How do I choose? Teachers making sense of pedagogical responsibility
Teachers make numerous decisions daily. Many relate to the success of lessons, the opportunities for their students to learn, and the development of their classroom environment. Others are concerned with the purpose of education and the future that they are preparing their students for. In addition to their own motivations and aspirations, demands on teachers come from a variety of stakeholders including students, parents, administrators and policymakers. Teachers rarely have the opportunity to discuss their pedagogical responsibility, so how do they deal with these sometimes competing demands?

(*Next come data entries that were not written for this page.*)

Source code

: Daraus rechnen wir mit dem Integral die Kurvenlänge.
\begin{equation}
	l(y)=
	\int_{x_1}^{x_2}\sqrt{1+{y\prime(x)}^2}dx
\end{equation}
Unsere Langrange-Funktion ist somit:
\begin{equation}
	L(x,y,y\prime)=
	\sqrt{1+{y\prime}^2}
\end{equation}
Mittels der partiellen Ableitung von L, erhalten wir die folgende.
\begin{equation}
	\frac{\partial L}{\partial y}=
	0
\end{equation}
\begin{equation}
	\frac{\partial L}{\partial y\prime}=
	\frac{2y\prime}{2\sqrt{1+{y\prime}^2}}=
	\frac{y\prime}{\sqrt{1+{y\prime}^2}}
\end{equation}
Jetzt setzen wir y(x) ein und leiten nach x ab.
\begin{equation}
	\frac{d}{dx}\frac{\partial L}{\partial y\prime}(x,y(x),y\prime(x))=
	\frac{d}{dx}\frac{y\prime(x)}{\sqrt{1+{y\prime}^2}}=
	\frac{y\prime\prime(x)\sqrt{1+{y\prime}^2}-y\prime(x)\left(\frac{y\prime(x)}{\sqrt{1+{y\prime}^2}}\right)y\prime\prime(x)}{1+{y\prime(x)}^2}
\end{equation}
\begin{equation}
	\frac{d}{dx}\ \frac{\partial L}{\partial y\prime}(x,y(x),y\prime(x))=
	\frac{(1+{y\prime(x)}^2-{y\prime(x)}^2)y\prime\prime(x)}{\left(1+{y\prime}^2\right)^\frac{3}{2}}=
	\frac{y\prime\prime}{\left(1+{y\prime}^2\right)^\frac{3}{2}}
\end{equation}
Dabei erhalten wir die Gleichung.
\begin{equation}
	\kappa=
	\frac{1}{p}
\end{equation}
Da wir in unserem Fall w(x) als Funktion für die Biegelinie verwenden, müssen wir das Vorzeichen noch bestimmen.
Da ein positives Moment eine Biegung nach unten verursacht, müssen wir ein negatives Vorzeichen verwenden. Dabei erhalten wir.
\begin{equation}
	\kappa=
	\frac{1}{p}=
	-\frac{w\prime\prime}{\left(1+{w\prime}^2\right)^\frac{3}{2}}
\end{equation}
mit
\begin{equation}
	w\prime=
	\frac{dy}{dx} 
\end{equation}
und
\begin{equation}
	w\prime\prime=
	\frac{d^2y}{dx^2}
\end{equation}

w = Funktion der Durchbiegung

Doctoral candidates Grace A. Chen and Samantha A. Marshall, and Dr Ilana S. Horn, Professor of Mathematics Education, all from the Department of Teaching and Learning at Vanderbilt University Peabody College, Nashville, are investigating how teachers make sense of their pedagogical responsibility, particularly whom and what they feel beholden to. In addition to examining the pedagogical action (the ‘what’ and ‘how’) of teaching mathematics, the researchers investigate the purpose of teaching mathematics (the ‘why’) by exploring the pedagogical reasoning entrenched in pedagogical responsibility.
Pedagogical judgement
Pedagogical judgement refers to the teachers’ sensemaking about their professional practice. Pedagogical judgement is made up of three components: pedagogical action denoting both the intentional and unintentional choices made by teachers, pedagogical reasoning referring to the teachers’ rationale for their pedagogical actions and pedagogical responsibility describing whom or what teachers feel beholden to. The researchers explain how teachers’ pedagogical responsibility usually lies beneath their pedagogical reasoning about their pedagogical actions, underpinning many of the decisions they make within the complex socio-political contexts of their work.

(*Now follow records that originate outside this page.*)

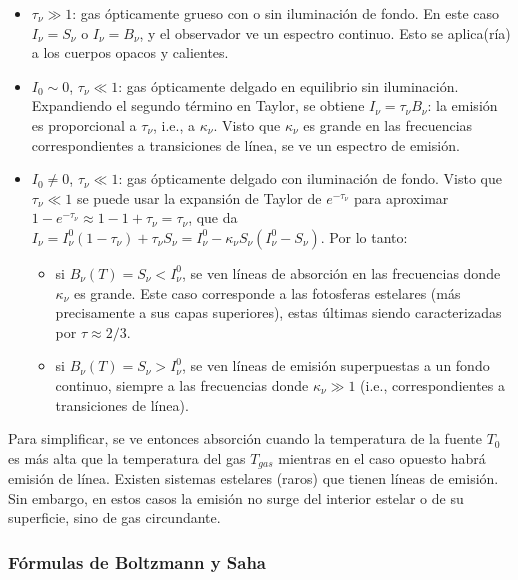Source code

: \documentclass[11pt,letterpaper]{article}
\begin{document}
\begin{itemize}
    \item \(\tau_\nu \gg 1\): gas ópticamente grueso con o sin iluminación de fondo. En este caso \(I_\nu = S_\nu\) o \(I_\nu = B_\nu\), y el observador ve un espectro continuo. Esto se aplica(ría) a los cuerpos opacos y calientes.
    \item \(I_0 \sim 0\), \(\tau_\nu \ll 1\): gas ópticamente delgado en equilibrio sin iluminación. Expandiendo el segundo término en Taylor, se obtiene \(I_\nu = \tau_\nu B_\nu\): la emisión es proporcional a \(\tau_\nu\), i.e., a \(\kappa_\nu\). Visto que \(\kappa_\nu\) es grande en las frecuencias correspondientes a transiciones de línea, se ve un espectro de emisión.
    \item \(I_0 \neq 0\), \(\tau_\nu \ll 1\): gas ópticamente delgado con iluminación de fondo. Visto que \(\tau_\nu \ll 1\) se puede usar la expansión de Taylor de \(e^{-\tau_\nu}\) para aproximar \(1 - e^{-\tau_\nu} \approx 1 - 1 + \tau_\nu = \tau_\nu\), que da \(I_\nu = I_\nu^0(1 - \tau_\nu) + \tau_\nu S_\nu = I_\nu^0 - \kappa_\nu S_\nu (I_\nu^0 - S_\nu)\). Por lo tanto:
    \begin{itemize}
        \item si \(B_\nu(T) = S_\nu < I_\nu^0\), se ven líneas de absorción en las frecuencias donde \(\kappa_\nu\) es grande. Este caso corresponde a las fotosferas estelares (más precisamente a sus capas superiores), estas últimas siendo caracterizadas por \(\tau \approx 2/3\).
        \item si \(B_\nu(T) = S_\nu > I_\nu^0\), se ven líneas de emisión superpuestas a un fondo continuo, siempre a las frecuencias donde \(\kappa_\nu \gg 1\) (i.e., correspondientes a transiciones de línea).
    \end{itemize}
\end{itemize}

Para simplificar, se ve entonces absorción cuando la temperatura de la fuente \(T_0\) es más alta que la temperatura del gas \(T_{gas}\) mientras en el caso opuesto habrá emisión de línea. Existen sistemas estelares (raros) que tienen líneas de emisión. Sin embargo, en estos casos la emisión no surge del interior estelar o de su superficie, sino de gas circundante.

\subsubsection{Fórmulas de Boltzmann y Saha}
\end{document}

Exploring pedagogical reasoning and pedagogical responsibility
The researchers selected a social and situated approach to their study in order to explore pedagogical reasoning and pedagogical responsibility. Their rationale is that teachers’ thoughts and conversations about their actions and obligations are shaped by external influences, such as what they are told to do and what they observe other teachers doing. A trawl of teacher learning literature revealed that teachers’ storytelling offers a window to their pedagogical reasoning and can reveal the teachers’ assumptions and aspirations concerning their teaching practice, particularly their pedagogical responsibility.

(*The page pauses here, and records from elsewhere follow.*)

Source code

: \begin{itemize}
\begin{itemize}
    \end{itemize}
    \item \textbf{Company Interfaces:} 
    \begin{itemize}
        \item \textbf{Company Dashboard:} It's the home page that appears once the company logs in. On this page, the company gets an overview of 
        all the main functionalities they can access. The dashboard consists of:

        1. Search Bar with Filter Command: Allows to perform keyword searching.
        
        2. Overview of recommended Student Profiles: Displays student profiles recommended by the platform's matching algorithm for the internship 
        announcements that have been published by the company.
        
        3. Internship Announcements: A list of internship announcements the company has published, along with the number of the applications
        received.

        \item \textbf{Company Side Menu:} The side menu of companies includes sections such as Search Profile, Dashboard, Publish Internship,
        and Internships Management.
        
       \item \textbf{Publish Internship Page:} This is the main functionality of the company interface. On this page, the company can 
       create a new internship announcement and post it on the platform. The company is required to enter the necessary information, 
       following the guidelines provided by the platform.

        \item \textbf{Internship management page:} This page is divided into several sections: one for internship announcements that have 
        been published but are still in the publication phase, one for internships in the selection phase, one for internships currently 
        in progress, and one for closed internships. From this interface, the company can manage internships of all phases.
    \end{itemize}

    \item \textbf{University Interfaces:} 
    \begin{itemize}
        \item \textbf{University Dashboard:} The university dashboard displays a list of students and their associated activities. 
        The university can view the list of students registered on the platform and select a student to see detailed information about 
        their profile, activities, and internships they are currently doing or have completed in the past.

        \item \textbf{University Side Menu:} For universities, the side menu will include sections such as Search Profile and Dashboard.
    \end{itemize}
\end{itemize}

Investigating how teachers make sense of their pedagogical responsibility, particularly whom and what they feel beholden to.
This research focuses on teachers’ pedagogical reasoning in relation to their pedagogical responsibility, i.e. the teachers’ sense of their obligations and includes their moral, ethical, institutional, legal, instructional, and situational concerns. Given the significance of teachers’ sense of pedagogical responsibility, the research team highlights that teachers rarely get the chance to reflect and discuss their pedagogical responsibilities. This may be because teacher professional development usually centres on skills and strategies as opposed to the morals and ethics of teaching. Furthermore, pedagogical responsibility is personal and complex and connections between pedagogical reasoning and pedagogical responsibilities can be unclear.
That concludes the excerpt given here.